[Source texts of formatted documents]
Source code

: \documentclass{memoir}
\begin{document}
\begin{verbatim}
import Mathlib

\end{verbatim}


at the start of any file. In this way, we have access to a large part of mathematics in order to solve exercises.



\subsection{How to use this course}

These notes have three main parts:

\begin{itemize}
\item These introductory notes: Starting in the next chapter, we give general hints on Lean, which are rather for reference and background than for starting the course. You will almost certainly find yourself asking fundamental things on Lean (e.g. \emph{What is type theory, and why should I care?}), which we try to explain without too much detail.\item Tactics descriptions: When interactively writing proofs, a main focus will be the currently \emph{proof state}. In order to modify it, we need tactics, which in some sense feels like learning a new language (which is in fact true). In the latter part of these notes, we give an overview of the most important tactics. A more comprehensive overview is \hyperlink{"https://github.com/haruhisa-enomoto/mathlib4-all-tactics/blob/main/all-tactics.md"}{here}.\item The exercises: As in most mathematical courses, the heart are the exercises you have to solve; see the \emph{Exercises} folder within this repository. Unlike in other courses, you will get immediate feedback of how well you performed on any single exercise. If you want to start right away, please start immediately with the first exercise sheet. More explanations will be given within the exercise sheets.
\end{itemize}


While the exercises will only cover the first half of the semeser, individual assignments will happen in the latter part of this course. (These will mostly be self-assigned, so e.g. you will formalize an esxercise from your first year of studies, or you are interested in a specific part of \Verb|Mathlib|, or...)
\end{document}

◆ EXERCISE BRIEF:
Once you have read the records, write every one of them out again exactly.

◆ EXERCISE RESULT:
Source code

: \documentclass{memoir}
\begin{document}
\begin{verbatim}
import Mathlib

\end{verbatim}


at the start of any file. In this way, we have access to a large part of mathematics in order to solve exercises.



\subsection{How to use this course}

These notes have three main parts:

\begin{itemize}
\item These introductory notes: Starting in the next chapter, we give general hints on Lean, which are rather for reference and background than for starting the course. You will almost certainly find yourself asking fundamental things on Lean (e.g. \emph{What is type theory, and why should I care?}), which we try to explain without too much detail.\item Tactics descriptions: When interactively writing proofs, a main focus will be the currently \emph{proof state}. In order to modify it, we need tactics, which in some sense feels like learning a new language (which is in fact true). In the latter part of these notes, we give an overview of the most important tactics. A more comprehensive overview is \hyperlink{"https://github.com/haruhisa-enomoto/mathlib4-all-tactics/blob/main/all-tactics.md"}{here}.\item The exercises: As in most mathematical courses, the heart are the exercises you have to solve; see the \emph{Exercises} folder within this repository. Unlike in other courses, you will get immediate feedback of how well you performed on any single exercise. If you want to start right away, please start immediately with the first exercise sheet. More explanations will be given within the exercise sheets.
\end{itemize}


While the exercises will only cover the first half of the semeser, individual assignments will happen in the latter part of this course. (These will mostly be self-assigned, so e.g. you will formalize an esxercise from your first year of studies, or you are interested in a specific part of \Verb|Mathlib|, or...)
\end{document}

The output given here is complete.